To me, this brings a depth and richness to our relationship. I suppose that anyone who has only observed Mark and I in the SNIA or NVMe or T11 meetings would have gotten a very one-sided perspective of the nature of our interactions. It also goes to show just how critical it is to socialize with people outside of those meetings, and also something that was lost during the lockdown years.
Even so, this has left me with many thoughts that I haven't been able to shake.
Even though he was old enough to do so (he was born in 1955), I have a hard time picturing Mark "retired." He certainly didn't act like someone who was preparing for a new lifestyle of leisure. I suppose that he was already doing what he wanted to do, and retirement probably might have just been too much work!
For myself, I'm not yet at that age - I still have a ways to go - but I confess I've often thought about (fantasized?) what it would be like to finally have the time to read, to write, to spend time with my wife and dogs without the need to work 60, 70, even 80 hours a week.
We all react differently to death. A friend sent me the meme/joke you see above, and then immediately apologized. He believed, incorrectly in my view, that it might be perceived as disrespectful. It's as if no one is allowed to laugh - especially at death - after someone has passed away.
I've never believed that. For one thing, Mark was well-known for inappropriate humor at times. It certainly isn't as if he wouldn't have found something funny in the absurd at times like this. For me, when it's my time to go, I hope I leave a lot of reasons for people to laugh at - even at my expense.
This is my favorite picture of Mark. I took this while he was presenting at the Storage Developer Conference (EMEA) in 2018. I love how the shadow of the words perfectly frames his eye.
Speaking of which, this brings me back full circle.
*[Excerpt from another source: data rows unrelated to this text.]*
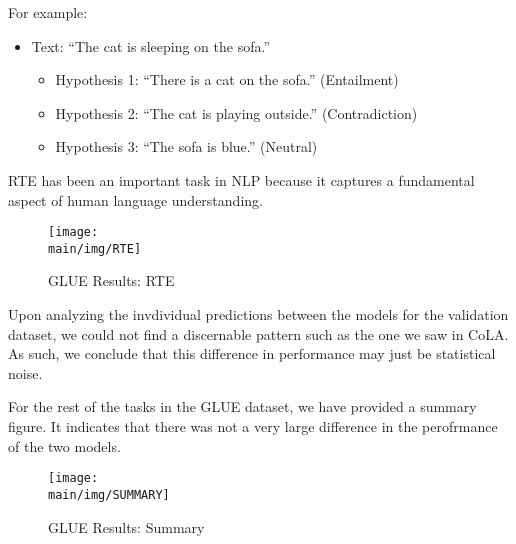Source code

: \documentclass[\main/thesis.tex]{subfiles}
\begin{document}
For example:
\begin{itemize}
    \item Text: ``The cat is sleeping on the sofa.''
    \begin{itemize}
        \item Hypothesis 1: ``There is a cat on the sofa.'' (Entailment)
        \item Hypothesis 2: ``The cat is playing outside.'' (Contradiction)
        \item Hypothesis 3: ``The sofa is blue.'' (Neutral)
    \end{itemize}
\end{itemize}

RTE has been an important task in NLP because it captures a fundamental aspect of human language understanding. 

\begin{figure}
    \texttt{[image: \\main/img/RTE]}
    \caption[GLUE Results: RTE] {GLUE Results: RTE}
    \label{fig:rte_fig}
\end{figure}

Upon analyzing the invdividual predictions between the models for the validation dataset,
we could not find a discernable pattern such as the one we saw in CoLA.
As such, we conclude that this difference in performance may just be statistical noise. 

For the rest of the tasks in the GLUE dataset, we have provided a summary figure. It indicates 
that there was not a very large difference in the perofrmance of the two models. 

\begin{figure}
    \texttt{[image: \\main/img/SUMMARY]}
    \caption[GLUE Results: Summary] {GLUE Results: Summary}
    \label{fig:rte_fig}
\end{figure}
\end{document}
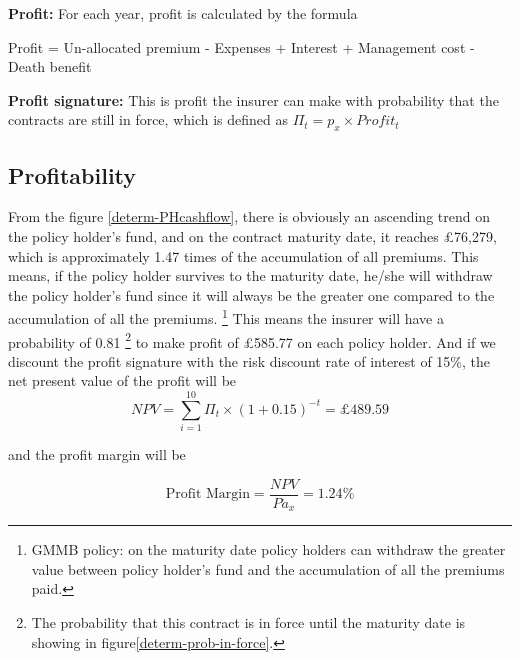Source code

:\documentclass{report}
\begin{document}
\textbf{Profit:} For each year, profit is calculated by the formula

Profit = Un-allocated premium - Expenses + Interest + Management cost - Death benefit

\textbf{Profit signature:} This is profit the insurer can make with probability that the contracts are still in force, which is defined as $\Pi_t = p_x \times Profit_t$


\subsection{Profitability}


From the figure \ref{determ-PHcashflow}, there is obviously an ascending trend on the policy holder's fund, and on the contract maturity date, it reaches \pounds 76,279, which is approximately 1.47 times of the accumulation of all premiums. This means, if the policy holder survives to the maturity date, he/she will withdraw the policy holder's fund since it will always be the greater one compared to the accumulation of all the premiums. \footnote{GMMB policy: on the maturity date policy holders can withdraw the greater value between policy holder's fund and the accumulation of all the premiums paid.} This means the insurer will have a probability of 0.81 \footnote{The probability that this contract is in force until the maturity date is showing in figure\ref{determ-prob-in-force}.} to make profit of \pounds 585.77 on each policy holder. And if we discount the profit signature with the risk discount rate of interest of 15\%, the net present value of the profit will be 
\[
 NPV=\sum_{i=1}^{10} \Pi_t \times (1+0.15)^{-t} = \pounds 489.59
\]
 
and the profit margin will be


\[
\text{Profit\ Margin} =  \frac{NPV}{P \ddot{a}_x} = 1.24\%
\]
\end{document}

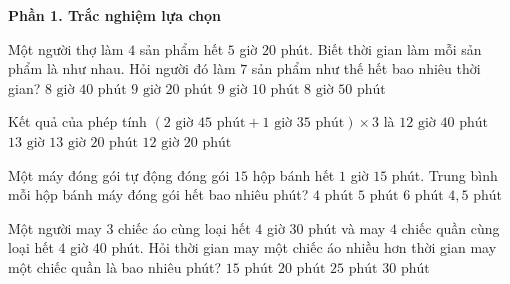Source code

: \textbf{Phần 1. Trắc nghiệm lựa chọn}

\begin{ex} %
Một người thợ làm $4$ sản phẩm hết $5$ giờ $20$ phút. Biết thời gian làm mỗi sản phẩm là như nhau. Hỏi người đó làm $7$ sản phẩm như thế hết bao nhiêu thời gian?
\choice
{$8\text{ giờ } 40\text{ phút}$}
{\True $9\text{ giờ } 20\text{ phút}$}
{$9\text{ giờ } 10\text{ phút}$}
{$8\text{ giờ } 50\text{ phút}$}
\end{ex}

\begin{ex} %
Kết quả của phép tính $(2\text{ giờ } 45\text{ phút} + 1\text{ giờ } 35\text{ phút}) \times 3$ là
\choice
{$12\text{ giờ } 40\text{ phút}$}
{\True $13\text{ giờ}$}
{$13\text{ giờ } 20\text{ phút}$}
{$12\text{ giờ } 20\text{ phút}$}
\end{ex}

\begin{ex} %
Một máy đóng gói tự động đóng gói $15$ hộp bánh hết $1$ giờ $15$ phút. Trung bình mỗi hộp bánh máy đóng gói hết bao nhiêu phút?
\choice
{$4\text{ phút}$}
{\True $5\text{ phút}$}
{$6\text{ phút}$}
{$4{,}5\text{ phút}$}
\end{ex}

\begin{ex} %
Một người may $3$ chiếc áo cùng loại hết $4$ giờ $30$ phút và may $4$ chiếc quần cùng loại hết $4$ giờ $40$ phút. Hỏi thời gian may một chiếc áo nhiều hơn thời gian may một chiếc quần là bao nhiêu phút?
\choice
{$15\text{ phút}$}
{\True $20\text{ phút}$}
{$25\text{ phút}$}
{$30\text{ phút}$}
\end{ex}

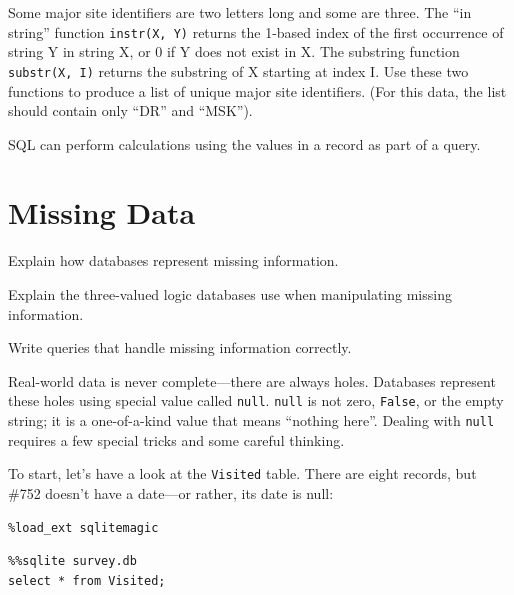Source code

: \documentclass{book}
\begin{document}
Some major site identifiers are two letters long and some are three. The
``in string'' function \texttt{instr(X, Y)} returns the 1-based index of
the first occurrence of string Y in string X, or 0 if Y does not exist
in X. The substring function \texttt{substr(X, I)} returns the substring
of X starting at index I. Use these two functions to produce a list of
unique major site identifiers. (For this data, the list should contain
only ``DR'' and ``MSK'').

\begin{keypoints}
\begin{swcitemize}
\item
  SQL can perform calculations using the values in a record as part of a
  query.
\end{swcitemize}
\end{keypoints}

\section{Missing Data}

\begin{objectives}
\begin{swcitemize}
\item
  Explain how databases represent missing information.
\item
  Explain the three-valued logic databases use when manipulating missing
  information.
\item
  Write queries that handle missing information correctly.
\end{swcitemize}
\end{objectives}

Real-world data is never complete---there are always holes. Databases
represent these holes using special value called \texttt{null}.
\texttt{null} is not zero, \texttt{False}, or the empty string; it is a
one-of-a-kind value that means ``nothing here''. Dealing with
\texttt{null} requires a few special tricks and some careful thinking.

To start, let's have a look at the \texttt{Visited} table. There are
eight records, but \#752 doesn't have a date---or rather, its date is
null:

\begin{verbatim}
%load_ext sqlitemagic
\end{verbatim}

\begin{verbatim}
%%sqlite survey.db
select * from Visited;
\end{verbatim}
\end{document}
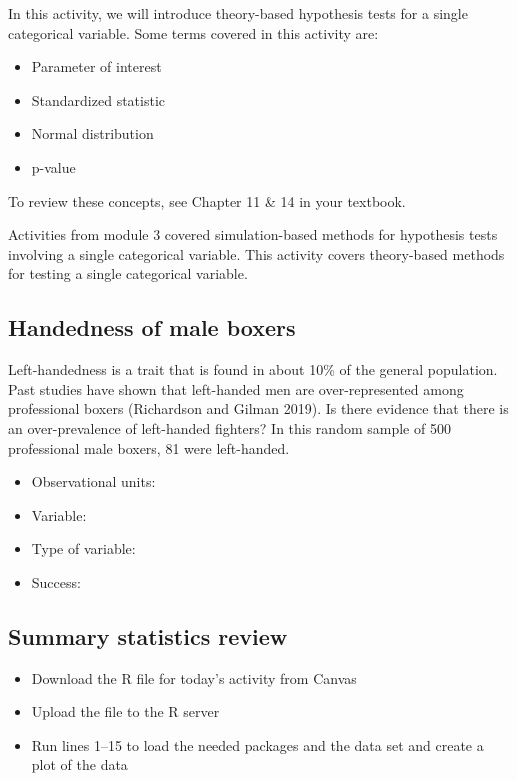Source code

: \documentclass[
]{report}
\begin{document}
In this activity, we will introduce theory-based hypothesis tests for a single categorical variable. Some terms covered in this activity are:

\begin{itemize}
\item
  Parameter of interest
\item
  Standardized statistic
\item
  Normal distribution
\item
  p-value
\end{itemize}

To review these concepts, see Chapter 11 \& 14 in your textbook.

Activities from module 3 covered simulation-based methods for hypothesis tests involving a single categorical variable. This activity covers theory-based methods for testing a single categorical variable.

\subsection{Handedness of male boxers}\label{handedness-of-male-boxers}

Left-handedness is a trait that is found in about 10\% of the general population. Past studies have shown that left-handed men are over-represented among professional boxers (Richardson and Gilman 2019). Is there evidence that there is an over-prevalence of left-handed fighters? In this random sample of 500 professional male boxers, 81 were left-handed.

\begin{itemize}
\item
  Observational units:
\item
  Variable:
\item
  Type of variable:
\item
  Success:
\end{itemize}

\subsection{Summary statistics review}\label{summary-statistics-review}

\begin{itemize}
\item
  Download the R file for today's activity from Canvas
\item
  Upload the file to the R server
\item
  Run lines 1--15 to load the needed packages and the data set and create a plot of the data
\end{itemize}
\end{document}
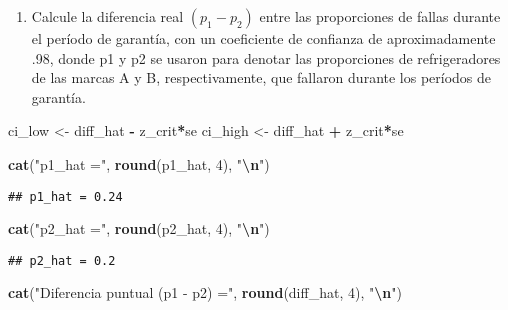 \documentclass[
]{article}
\newenvironment{Shaded}{\begin{snugshade}}{\end{snugshade}}
\newcommand{\DecValTok}[1]{\textcolor[rgb]{0.00,0.00,0.81}{#1}}
\newcommand{\FunctionTok}[1]{\textcolor[rgb]{0.13,0.29,0.53}{\textbf{#1}}}
\newcommand{\NormalTok}[1]{#1}
\newcommand{\OtherTok}[1]{\textcolor[rgb]{0.56,0.35,0.01}{#1}}
\newcommand{\SpecialCharTok}[1]{\textcolor[rgb]{0.81,0.36,0.00}{\textbf{#1}}}
\newcommand{\StringTok}[1]{\textcolor[rgb]{0.31,0.60,0.02}{#1}}
\providecommand{\tightlist}{%
  \setlength{\itemsep}{0pt}\setlength{\parskip}{0pt}}
\begin{document}
\begin{enumerate}
\def\labelenumi{\alph{enumi})}
\tightlist
\item
  Calcule la diferencia real \((p_1 - p_2)\) entre las proporciones de
  fallas durante el período de garantía, con un coeficiente de confianza
  de aproximadamente .98, donde p1 y p2 se usaron para denotar las
  proporciones de refrigeradores de las marcas A y B, respectivamente,
  que fallaron durante los períodos de garantía.
\end{enumerate}

\begin{Shaded}
\begin{Highlighting}[]
\NormalTok{ci\_low  }\OtherTok{\textless{}{-}}\NormalTok{ diff\_hat }\SpecialCharTok{{-}}\NormalTok{ z\_crit}\SpecialCharTok{*}\NormalTok{se}
\NormalTok{ci\_high }\OtherTok{\textless{}{-}}\NormalTok{ diff\_hat }\SpecialCharTok{+}\NormalTok{ z\_crit}\SpecialCharTok{*}\NormalTok{se}

\FunctionTok{cat}\NormalTok{(}\StringTok{"p1\_hat ="}\NormalTok{, }\FunctionTok{round}\NormalTok{(p1\_hat, }\DecValTok{4}\NormalTok{), }\StringTok{"}\SpecialCharTok{\textbackslash{}n}\StringTok{"}\NormalTok{)}
\end{Highlighting}
\end{Shaded}

\begin{verbatim}
## p1_hat = 0.24
\end{verbatim}

\begin{Shaded}
\begin{Highlighting}[]
\FunctionTok{cat}\NormalTok{(}\StringTok{"p2\_hat ="}\NormalTok{, }\FunctionTok{round}\NormalTok{(p2\_hat, }\DecValTok{4}\NormalTok{), }\StringTok{"}\SpecialCharTok{\textbackslash{}n}\StringTok{"}\NormalTok{)}
\end{Highlighting}
\end{Shaded}

\begin{verbatim}
## p2_hat = 0.2
\end{verbatim}

\begin{Shaded}
\begin{Highlighting}[]
\FunctionTok{cat}\NormalTok{(}\StringTok{"Diferencia puntual (p1 {-} p2) ="}\NormalTok{, }\FunctionTok{round}\NormalTok{(diff\_hat, }\DecValTok{4}\NormalTok{), }\StringTok{"}\SpecialCharTok{\textbackslash{}n}\StringTok{"}\NormalTok{)}
\end{Highlighting}
\end{Shaded}
\end{document}
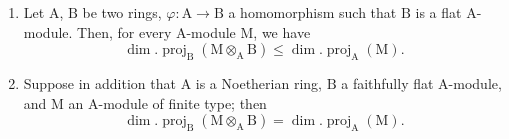\begin{proposition}[6.2.1]
\label{IV.6.2.1}
\medskip\noindent
\begin{enumerate}[label=\upshape(\roman*)]
  \item Let $\mathrm{A}$, $\mathrm{B}$ be two rings, $\varphi:\mathrm{A}\to\mathrm{B}$ a homomorphism such that $\mathrm{B}$ is a flat $\mathrm{A}$-module.
Then, for every $\mathrm{A}$-module $\mathrm{M}$, we have
\begin{equation}
  \dim.\operatorname{proj}_\mathrm{B}(\mathrm{M}\otimes_\mathrm{A}\mathrm{B})\leqslant\dim.\operatorname{proj}_\mathrm{A}(\mathrm{M}).
  \label{IV.6.2.1.1}
\tag{6.2.1.1}
\end{equation}

  \item Suppose in addition that $\mathrm{A}$ is a Noetherian ring, $\mathrm{B}$ a faithfully flat $\mathrm{A}$-module, and $\mathrm{M}$ an $\mathrm{A}$-module of finite type; then
\begin{equation}
  \dim.\operatorname{proj}_\mathrm{B}(\mathrm{M}\otimes_\mathrm{A}\mathrm{B})=\dim.\operatorname{proj}_\mathrm{A}(\mathrm{M}).
  \label{IV.6.2.1.2}
\tag{6.2.1.2}
\end{equation}
\end{enumerate}
\end{proposition}

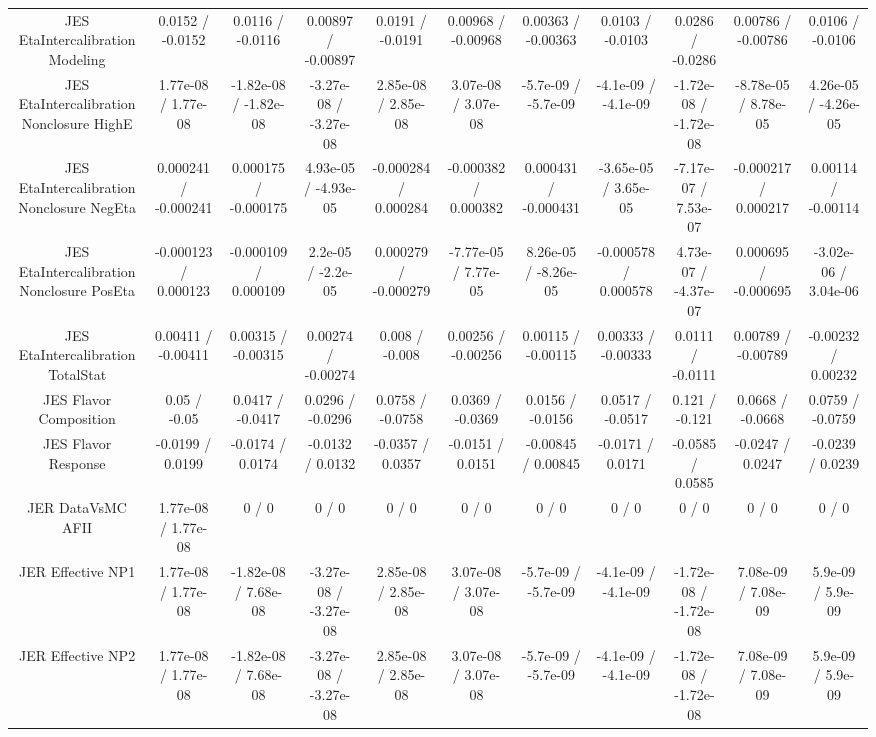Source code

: \begin{table}[htbp]
\begin{center}
\begin{tabular}{|c|c|c|c|c|c|c|c|c|c|c|}
  JES EtaIntercalibration Modeling & 0.0152 / -0.0152 & 0.0116 / -0.0116 & 0.00897 / -0.00897 & 0.0191 / -0.0191 & 0.00968 / -0.00968 & 0.00363 / -0.00363 & 0.0103 / -0.0103 & 0.0286 / -0.0286 & 0.00786 / -0.00786 & 0.0106 / -0.0106 \\ 
  JES EtaIntercalibration Nonclosure HighE & 1.77e-08 / 1.77e-08 & -1.82e-08 / -1.82e-08 & -3.27e-08 / -3.27e-08 & 2.85e-08 / 2.85e-08 & 3.07e-08 / 3.07e-08 & -5.7e-09 / -5.7e-09 & -4.1e-09 / -4.1e-09 & -1.72e-08 / -1.72e-08 & -8.78e-05 / 8.78e-05 & 4.26e-05 / -4.26e-05 \\ 
  JES EtaIntercalibration Nonclosure NegEta & 0.000241 / -0.000241 & 0.000175 / -0.000175 & 4.93e-05 / -4.93e-05 & -0.000284 / 0.000284 & -0.000382 / 0.000382 & 0.000431 / -0.000431 & -3.65e-05 / 3.65e-05 & -7.17e-07 / 7.53e-07 & -0.000217 / 0.000217 & 0.00114 / -0.00114 \\ 
  JES EtaIntercalibration Nonclosure PosEta & -0.000123 / 0.000123 & -0.000109 / 0.000109 & 2.2e-05 / -2.2e-05 & 0.000279 / -0.000279 & -7.77e-05 / 7.77e-05 & 8.26e-05 / -8.26e-05 & -0.000578 / 0.000578 & 4.73e-07 / -4.37e-07 & 0.000695 / -0.000695 & -3.02e-06 / 3.04e-06 \\ 
  JES EtaIntercalibration TotalStat & 0.00411 / -0.00411 & 0.00315 / -0.00315 & 0.00274 / -0.00274 & 0.008 / -0.008 & 0.00256 / -0.00256 & 0.00115 / -0.00115 & 0.00333 / -0.00333 & 0.0111 / -0.0111 & 0.00789 / -0.00789 & -0.00232 / 0.00232 \\ 
  JES Flavor Composition & 0.05 / -0.05 & 0.0417 / -0.0417 & 0.0296 / -0.0296 & 0.0758 / -0.0758 & 0.0369 / -0.0369 & 0.0156 / -0.0156 & 0.0517 / -0.0517 & 0.121 / -0.121 & 0.0668 / -0.0668 & 0.0759 / -0.0759 \\ 
  JES Flavor Response & -0.0199 / 0.0199 & -0.0174 / 0.0174 & -0.0132 / 0.0132 & -0.0357 / 0.0357 & -0.0151 / 0.0151 & -0.00845 / 0.00845 & -0.0171 / 0.0171 & -0.0585 / 0.0585 & -0.0247 / 0.0247 & -0.0239 / 0.0239 \\ 
  JER DataVsMC AFII & 1.77e-08 / 1.77e-08 & 0 / 0 & 0 / 0 & 0 / 0 & 0 / 0 & 0 / 0 & 0 / 0 & 0 / 0 & 0 / 0 & 0 / 0 \\ 
  JER Effective NP1 & 1.77e-08 / 1.77e-08 & -1.82e-08 / 7.68e-08 & -3.27e-08 / -3.27e-08 & 2.85e-08 / 2.85e-08 & 3.07e-08 / 3.07e-08 & -5.7e-09 / -5.7e-09 & -4.1e-09 / -4.1e-09 & -1.72e-08 / -1.72e-08 & 7.08e-09 / 7.08e-09 & 5.9e-09 / 5.9e-09 \\ 
  JER Effective NP2 & 1.77e-08 / 1.77e-08 & -1.82e-08 / 7.68e-08 & -3.27e-08 / -3.27e-08 & 2.85e-08 / 2.85e-08 & 3.07e-08 / 3.07e-08 & -5.7e-09 / -5.7e-09 & -4.1e-09 / -4.1e-09 & -1.72e-08 / -1.72e-08 & 7.08e-09 / 7.08e-09 & 5.9e-09 / 5.9e-09 \\ 

\end{tabular}
\end{center}
\end{table}
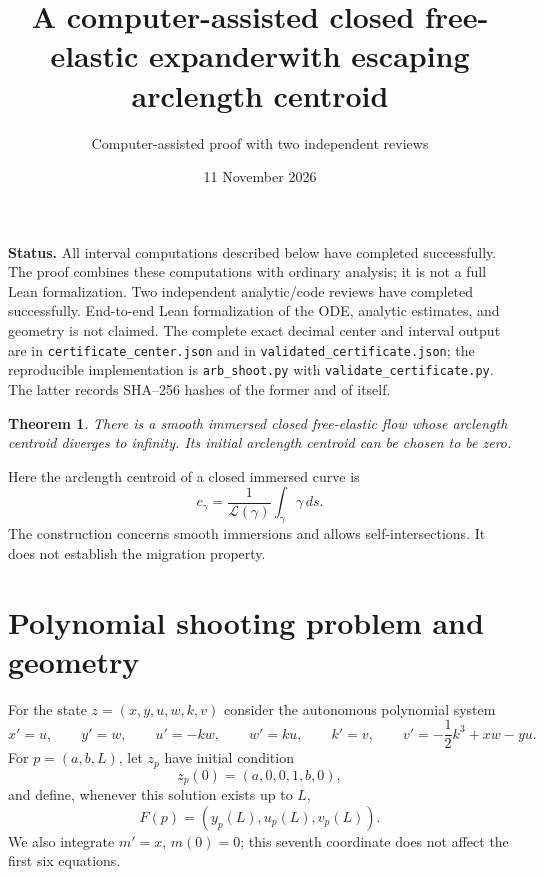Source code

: \documentclass[11pt]{article}
\title{A computer-assisted closed free-elastic expander\newline with escaping arclength centroid}
\author{Computer-assisted proof with two independent reviews}
\date{11 November 2026}
\newtheorem{theorem}{Theorem}
\begin{document}
\maketitle

\noindent\textbf{Status.} All interval computations described below have
completed successfully. The proof combines these computations with ordinary
analysis; it is not a full Lean formalization. Two independent analytic/code reviews have completed successfully.
End-to-end Lean formalization of the ODE, analytic estimates, and geometry
is not claimed. The complete exact decimal
center and interval output are in \nolinkurl{certificate_center.json}
and in \nolinkurl{validated_certificate.json}; the reproducible implementation is
\nolinkurl{arb_shoot.py} with \nolinkurl{validate_certificate.py}. The latter
records SHA--256 hashes of the former and of itself.

\begin{theorem}\label{thm:main}
There is a smooth immersed closed
free-elastic flow whose arclength centroid diverges to infinity.
Its initial arclength centroid can be chosen to be zero.
\end{theorem}

Here the arclength centroid of a closed immersed curve is
\[
 c_\gamma=\frac{1}{\mathcal L(\gamma)}\int_\gamma\gamma\,ds.
\]
The construction concerns smooth immersions and allows self-intersections.
It does not establish the migration property.

\section{Polynomial shooting problem and geometry}
For the state $z=(x,y,u,w,k,v)$ consider the autonomous polynomial system
\begin{equation}\label{eq:ode}
 x'=u,\qquad y'=w,\qquad u'=-kw,\qquad w'=ku,\qquad
 k'=v,\qquad v'=-\frac12 k^3+xw-yu.
\end{equation}
For $p=(a,b,L)$, let $z_p$ have initial condition
\begin{equation}\label{eq:initial}
 z_p(0)=(a,0,0,1,b,0),
\end{equation}
and define, whenever this solution exists up to $L$,
\begin{equation}\label{eq:shooting}
 F(p)=(y_p(L),u_p(L),v_p(L)).
\end{equation}
We also integrate $m'=x$, $m(0)=0$; this seventh coordinate does not affect
the first six equations.
\end{document}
Mark died at a time when I was losing sight of the bigger picture. Everything was taking precedence, my time was not my own. There were deadlines and pressures from running not just SNIA, but other projects (and even another organization), and handling a lot of stress from a number of different sources.
As I have internalized the passing of a colleague with whom I have worked for well over a decade, it's inevitable to contemplate my own mortality, legacy, and my impact on the world.
It has redirected my attention at my work-life balance, and just how far it was getting out of whack. Even now, as I write this, I feel like I'm "borrowing" from time that could be spent finishing up another tech document, planning yet another meeting (that will soon be forgotten), or diving into a deep technical review.
I don't think that Mark had that trouble, honestly. He didn't really do things that he didn't want to do. He loved the technology, loved working in the groups, and was as enthusiastic about his social time and hobbies equally as much.
I suppose if there's one lasting education that he left behind, it was that it is possible to live hard and play hard and still find a balance somewhere.